◆ **Exercise**: Work out how many lines below contain "Setup". Provide only the figure.

[Saved data entries]
=== Section Start ===

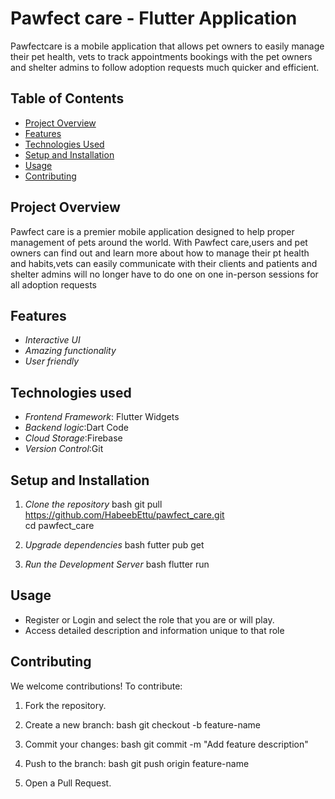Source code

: # Pawfect care - Flutter Application
 Pawfectcare is a mobile application that allows pet owners to easily manage their pet health,
 vets to track appointments bookings with the pet owners and shelter admins 
 to follow adoption requests much quicker and efficient.


## Table of Contents
- [Project Overview](#project-overview)
- [Features](#features)
- [Technologies Used](#technologies-used)
- [Setup and Installation](#setup-and-installation)
- [Usage](#usage)
- [Contributing](#contributing)


## Project Overview
 Pawfect care is a premier mobile application designed to help proper management of pets around the world.
 With Pawfect care,users and pet owners can find out and learn more about how to manage their pt health and
 habits,vets can easily communicate with their clients and patients and shelter admins will no longer
 have to do one on one in-person sessions  for all adoption requests
 
## Features
- *Interactive UI*
- *Amazing functionality*
- *User friendly*

## Technologies used
 - *Frontend Framework*: Flutter Widgets
 - *Backend logic*:Dart Code
 - *Cloud Storage*:Firebase
 - *Version Control*:Git 

## Setup and Installation
1. *Clone the repository*
   bash
   git pull https://github.com/HabeebEttu/pawfect_care.git    
   cd pawfect_care

2. *Upgrade dependencies*
   bash
   futter pub get

3. *Run the Development Server*
    bash
    flutter run

## Usage
 - Register or Login and select the role that you are or will play.
 - Access detailed description and information unique to that role

## Contributing
  We welcome contributions! To contribute:
1. Fork the repository.
2. Create a new branch:
   bash
   git checkout -b feature-name

3. Commit your changes:
   bash
   git commit -m "Add feature description"

4. Push to the branch:
   bash
   git push origin feature-name

5. Open a Pull Request.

=== Section End ===

◆ **Answer section**: 2